▸ REQUIRED WORK
Copy out each entry below verbatim, skipping the images.

(Saved data entries)
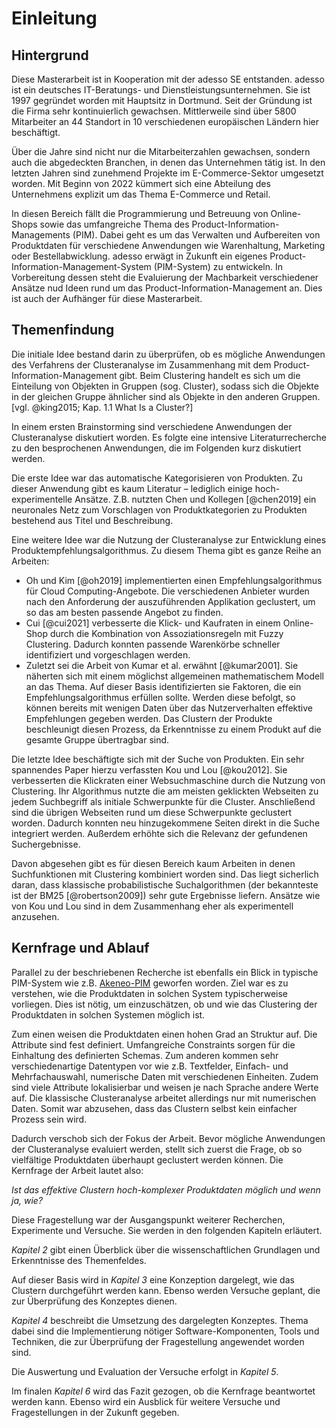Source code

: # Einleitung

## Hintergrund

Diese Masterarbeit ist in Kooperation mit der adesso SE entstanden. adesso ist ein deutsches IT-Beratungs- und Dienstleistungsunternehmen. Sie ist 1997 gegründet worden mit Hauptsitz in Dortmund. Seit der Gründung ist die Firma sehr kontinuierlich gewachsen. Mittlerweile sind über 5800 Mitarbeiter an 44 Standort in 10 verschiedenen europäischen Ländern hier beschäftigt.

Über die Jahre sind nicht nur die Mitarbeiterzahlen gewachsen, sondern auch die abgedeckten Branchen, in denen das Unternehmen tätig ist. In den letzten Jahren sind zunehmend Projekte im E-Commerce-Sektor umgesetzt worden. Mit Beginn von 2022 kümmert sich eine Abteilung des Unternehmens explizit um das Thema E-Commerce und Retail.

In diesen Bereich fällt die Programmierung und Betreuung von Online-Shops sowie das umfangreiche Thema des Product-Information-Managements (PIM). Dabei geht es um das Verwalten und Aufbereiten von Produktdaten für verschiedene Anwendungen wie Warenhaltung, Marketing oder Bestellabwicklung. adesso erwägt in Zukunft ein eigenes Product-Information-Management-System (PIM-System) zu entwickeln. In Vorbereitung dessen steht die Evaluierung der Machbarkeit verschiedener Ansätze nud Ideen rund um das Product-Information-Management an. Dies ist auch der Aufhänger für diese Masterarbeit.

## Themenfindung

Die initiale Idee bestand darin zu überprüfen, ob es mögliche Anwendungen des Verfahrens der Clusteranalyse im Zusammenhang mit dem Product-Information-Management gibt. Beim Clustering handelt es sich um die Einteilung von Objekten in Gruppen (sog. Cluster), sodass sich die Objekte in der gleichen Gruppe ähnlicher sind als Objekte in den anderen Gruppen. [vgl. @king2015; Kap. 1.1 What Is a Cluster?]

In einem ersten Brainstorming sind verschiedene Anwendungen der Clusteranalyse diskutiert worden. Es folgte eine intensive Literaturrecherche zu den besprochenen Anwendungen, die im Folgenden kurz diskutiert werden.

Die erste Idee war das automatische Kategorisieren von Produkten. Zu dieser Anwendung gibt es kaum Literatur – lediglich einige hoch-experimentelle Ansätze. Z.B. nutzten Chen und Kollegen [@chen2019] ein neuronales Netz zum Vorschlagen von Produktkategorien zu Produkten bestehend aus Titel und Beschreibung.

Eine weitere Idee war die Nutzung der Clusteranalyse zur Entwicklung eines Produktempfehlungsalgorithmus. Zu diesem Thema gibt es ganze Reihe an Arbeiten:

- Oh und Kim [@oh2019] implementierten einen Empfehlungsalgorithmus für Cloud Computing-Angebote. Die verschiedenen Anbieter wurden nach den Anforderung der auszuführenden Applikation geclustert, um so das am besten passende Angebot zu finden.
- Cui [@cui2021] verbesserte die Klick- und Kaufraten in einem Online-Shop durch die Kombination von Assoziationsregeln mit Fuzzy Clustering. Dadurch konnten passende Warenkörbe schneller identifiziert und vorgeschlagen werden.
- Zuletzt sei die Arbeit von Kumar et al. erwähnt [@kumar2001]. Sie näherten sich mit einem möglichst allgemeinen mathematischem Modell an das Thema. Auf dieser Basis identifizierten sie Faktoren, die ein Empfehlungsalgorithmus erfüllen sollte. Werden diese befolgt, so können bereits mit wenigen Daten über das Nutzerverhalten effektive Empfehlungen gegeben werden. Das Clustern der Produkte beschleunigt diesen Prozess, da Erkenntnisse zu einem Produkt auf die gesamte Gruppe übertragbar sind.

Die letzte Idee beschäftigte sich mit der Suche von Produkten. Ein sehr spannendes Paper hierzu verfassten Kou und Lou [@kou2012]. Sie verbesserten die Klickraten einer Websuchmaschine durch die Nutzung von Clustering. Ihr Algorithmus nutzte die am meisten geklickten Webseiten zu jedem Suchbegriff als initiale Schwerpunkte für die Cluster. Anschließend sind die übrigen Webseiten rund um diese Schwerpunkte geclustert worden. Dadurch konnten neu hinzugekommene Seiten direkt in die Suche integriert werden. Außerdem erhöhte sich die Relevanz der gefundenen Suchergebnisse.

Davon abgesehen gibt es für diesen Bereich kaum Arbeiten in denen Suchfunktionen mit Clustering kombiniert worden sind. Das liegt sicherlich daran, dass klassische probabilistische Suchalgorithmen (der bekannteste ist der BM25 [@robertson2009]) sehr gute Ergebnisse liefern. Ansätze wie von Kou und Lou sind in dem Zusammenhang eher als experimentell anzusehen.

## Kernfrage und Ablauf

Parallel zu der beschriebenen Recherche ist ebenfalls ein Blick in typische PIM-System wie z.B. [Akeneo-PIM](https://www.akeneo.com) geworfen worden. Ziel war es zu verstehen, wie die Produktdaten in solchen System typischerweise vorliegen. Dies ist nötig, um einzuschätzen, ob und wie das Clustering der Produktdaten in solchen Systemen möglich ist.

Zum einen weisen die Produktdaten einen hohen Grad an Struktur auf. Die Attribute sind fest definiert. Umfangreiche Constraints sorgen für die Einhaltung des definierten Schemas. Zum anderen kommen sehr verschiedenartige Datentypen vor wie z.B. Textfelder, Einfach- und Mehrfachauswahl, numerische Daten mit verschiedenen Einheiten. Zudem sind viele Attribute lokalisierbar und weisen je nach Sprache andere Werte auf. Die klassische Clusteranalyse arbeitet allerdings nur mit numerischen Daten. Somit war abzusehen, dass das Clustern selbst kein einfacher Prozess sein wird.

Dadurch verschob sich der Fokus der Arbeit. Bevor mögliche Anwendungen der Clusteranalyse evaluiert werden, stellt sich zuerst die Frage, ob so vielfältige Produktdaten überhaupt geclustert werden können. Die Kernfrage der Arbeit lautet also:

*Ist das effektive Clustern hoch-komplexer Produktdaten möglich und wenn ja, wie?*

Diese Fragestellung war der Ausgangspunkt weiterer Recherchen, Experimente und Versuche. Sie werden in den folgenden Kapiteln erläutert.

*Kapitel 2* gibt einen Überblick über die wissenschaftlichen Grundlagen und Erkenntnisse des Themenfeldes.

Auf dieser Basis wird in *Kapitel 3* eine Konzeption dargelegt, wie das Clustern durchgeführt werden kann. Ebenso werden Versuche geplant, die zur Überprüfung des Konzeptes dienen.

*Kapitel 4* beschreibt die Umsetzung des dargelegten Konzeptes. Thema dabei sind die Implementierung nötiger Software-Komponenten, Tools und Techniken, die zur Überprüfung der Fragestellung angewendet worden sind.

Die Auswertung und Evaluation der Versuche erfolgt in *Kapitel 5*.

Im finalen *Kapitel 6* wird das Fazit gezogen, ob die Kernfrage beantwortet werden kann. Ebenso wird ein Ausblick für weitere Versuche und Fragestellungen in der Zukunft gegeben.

▸ ANSWER SECTION
Source code

: # Einleitung

## Hintergrund

Diese Masterarbeit ist in Kooperation mit der adesso SE entstanden. adesso ist ein deutsches IT-Beratungs- und Dienstleistungsunternehmen. Sie ist 1997 gegründet worden mit Hauptsitz in Dortmund. Seit der Gründung ist die Firma sehr kontinuierlich gewachsen. Mittlerweile sind über 5800 Mitarbeiter an 44 Standort in 10 verschiedenen europäischen Ländern hier beschäftigt.

Über die Jahre sind nicht nur die Mitarbeiterzahlen gewachsen, sondern auch die abgedeckten Branchen, in denen das Unternehmen tätig ist. In den letzten Jahren sind zunehmend Projekte im E-Commerce-Sektor umgesetzt worden. Mit Beginn von 2022 kümmert sich eine Abteilung des Unternehmens explizit um das Thema E-Commerce und Retail.

In diesen Bereich fällt die Programmierung und Betreuung von Online-Shops sowie das umfangreiche Thema des Product-Information-Managements (PIM). Dabei geht es um das Verwalten und Aufbereiten von Produktdaten für verschiedene Anwendungen wie Warenhaltung, Marketing oder Bestellabwicklung. adesso erwägt in Zukunft ein eigenes Product-Information-Management-System (PIM-System) zu entwickeln. In Vorbereitung dessen steht die Evaluierung der Machbarkeit verschiedener Ansätze nud Ideen rund um das Product-Information-Management an. Dies ist auch der Aufhänger für diese Masterarbeit.

## Themenfindung

Die initiale Idee bestand darin zu überprüfen, ob es mögliche Anwendungen des Verfahrens der Clusteranalyse im Zusammenhang mit dem Product-Information-Management gibt. Beim Clustering handelt es sich um die Einteilung von Objekten in Gruppen (sog. Cluster), sodass sich die Objekte in der gleichen Gruppe ähnlicher sind als Objekte in den anderen Gruppen. [vgl. @king2015; Kap. 1.1 What Is a Cluster?]

In einem ersten Brainstorming sind verschiedene Anwendungen der Clusteranalyse diskutiert worden. Es folgte eine intensive Literaturrecherche zu den besprochenen Anwendungen, die im Folgenden kurz diskutiert werden.

Die erste Idee war das automatische Kategorisieren von Produkten. Zu dieser Anwendung gibt es kaum Literatur – lediglich einige hoch-experimentelle Ansätze. Z.B. nutzten Chen und Kollegen [@chen2019] ein neuronales Netz zum Vorschlagen von Produktkategorien zu Produkten bestehend aus Titel und Beschreibung.

Eine weitere Idee war die Nutzung der Clusteranalyse zur Entwicklung eines Produktempfehlungsalgorithmus. Zu diesem Thema gibt es ganze Reihe an Arbeiten:

- Oh und Kim [@oh2019] implementierten einen Empfehlungsalgorithmus für Cloud Computing-Angebote. Die verschiedenen Anbieter wurden nach den Anforderung der auszuführenden Applikation geclustert, um so das am besten passende Angebot zu finden.
- Cui [@cui2021] verbesserte die Klick- und Kaufraten in einem Online-Shop durch die Kombination von Assoziationsregeln mit Fuzzy Clustering. Dadurch konnten passende Warenkörbe schneller identifiziert und vorgeschlagen werden.
- Zuletzt sei die Arbeit von Kumar et al. erwähnt [@kumar2001]. Sie näherten sich mit einem möglichst allgemeinen mathematischem Modell an das Thema. Auf dieser Basis identifizierten sie Faktoren, die ein Empfehlungsalgorithmus erfüllen sollte. Werden diese befolgt, so können bereits mit wenigen Daten über das Nutzerverhalten effektive Empfehlungen gegeben werden. Das Clustern der Produkte beschleunigt diesen Prozess, da Erkenntnisse zu einem Produkt auf die gesamte Gruppe übertragbar sind.

Die letzte Idee beschäftigte sich mit der Suche von Produkten. Ein sehr spannendes Paper hierzu verfassten Kou und Lou [@kou2012]. Sie verbesserten die Klickraten einer Websuchmaschine durch die Nutzung von Clustering. Ihr Algorithmus nutzte die am meisten geklickten Webseiten zu jedem Suchbegriff als initiale Schwerpunkte für die Cluster. Anschließend sind die übrigen Webseiten rund um diese Schwerpunkte geclustert worden. Dadurch konnten neu hinzugekommene Seiten direkt in die Suche integriert werden. Außerdem erhöhte sich die Relevanz der gefundenen Suchergebnisse.

Davon abgesehen gibt es für diesen Bereich kaum Arbeiten in denen Suchfunktionen mit Clustering kombiniert worden sind. Das liegt sicherlich daran, dass klassische probabilistische Suchalgorithmen (der bekannteste ist der BM25 [@robertson2009]) sehr gute Ergebnisse liefern. Ansätze wie von Kou und Lou sind in dem Zusammenhang eher als experimentell anzusehen.

## Kernfrage und Ablauf

Parallel zu der beschriebenen Recherche ist ebenfalls ein Blick in typische PIM-System wie z.B. [Akeneo-PIM](https://www.akeneo.com) geworfen worden. Ziel war es zu verstehen, wie die Produktdaten in solchen System typischerweise vorliegen. Dies ist nötig, um einzuschätzen, ob und wie das Clustering der Produktdaten in solchen Systemen möglich ist.

Zum einen weisen die Produktdaten einen hohen Grad an Struktur auf. Die Attribute sind fest definiert. Umfangreiche Constraints sorgen für die Einhaltung des definierten Schemas. Zum anderen kommen sehr verschiedenartige Datentypen vor wie z.B. Textfelder, Einfach- und Mehrfachauswahl, numerische Daten mit verschiedenen Einheiten. Zudem sind viele Attribute lokalisierbar und weisen je nach Sprache andere Werte auf. Die klassische Clusteranalyse arbeitet allerdings nur mit numerischen Daten. Somit war abzusehen, dass das Clustern selbst kein einfacher Prozess sein wird.

Dadurch verschob sich der Fokus der Arbeit. Bevor mögliche Anwendungen der Clusteranalyse evaluiert werden, stellt sich zuerst die Frage, ob so vielfältige Produktdaten überhaupt geclustert werden können. Die Kernfrage der Arbeit lautet also:

*Ist das effektive Clustern hoch-komplexer Produktdaten möglich und wenn ja, wie?*

Diese Fragestellung war der Ausgangspunkt weiterer Recherchen, Experimente und Versuche. Sie werden in den folgenden Kapiteln erläutert.

*Kapitel 2* gibt einen Überblick über die wissenschaftlichen Grundlagen und Erkenntnisse des Themenfeldes.

Auf dieser Basis wird in *Kapitel 3* eine Konzeption dargelegt, wie das Clustern durchgeführt werden kann. Ebenso werden Versuche geplant, die zur Überprüfung des Konzeptes dienen.

*Kapitel 4* beschreibt die Umsetzung des dargelegten Konzeptes. Thema dabei sind die Implementierung nötiger Software-Komponenten, Tools und Techniken, die zur Überprüfung der Fragestellung angewendet worden sind.

Die Auswertung und Evaluation der Versuche erfolgt in *Kapitel 5*.

Im finalen *Kapitel 6* wird das Fazit gezogen, ob die Kernfrage beantwortet werden kann. Ebenso wird ein Ausblick für weitere Versuche und Fragestellungen in der Zukunft gegeben.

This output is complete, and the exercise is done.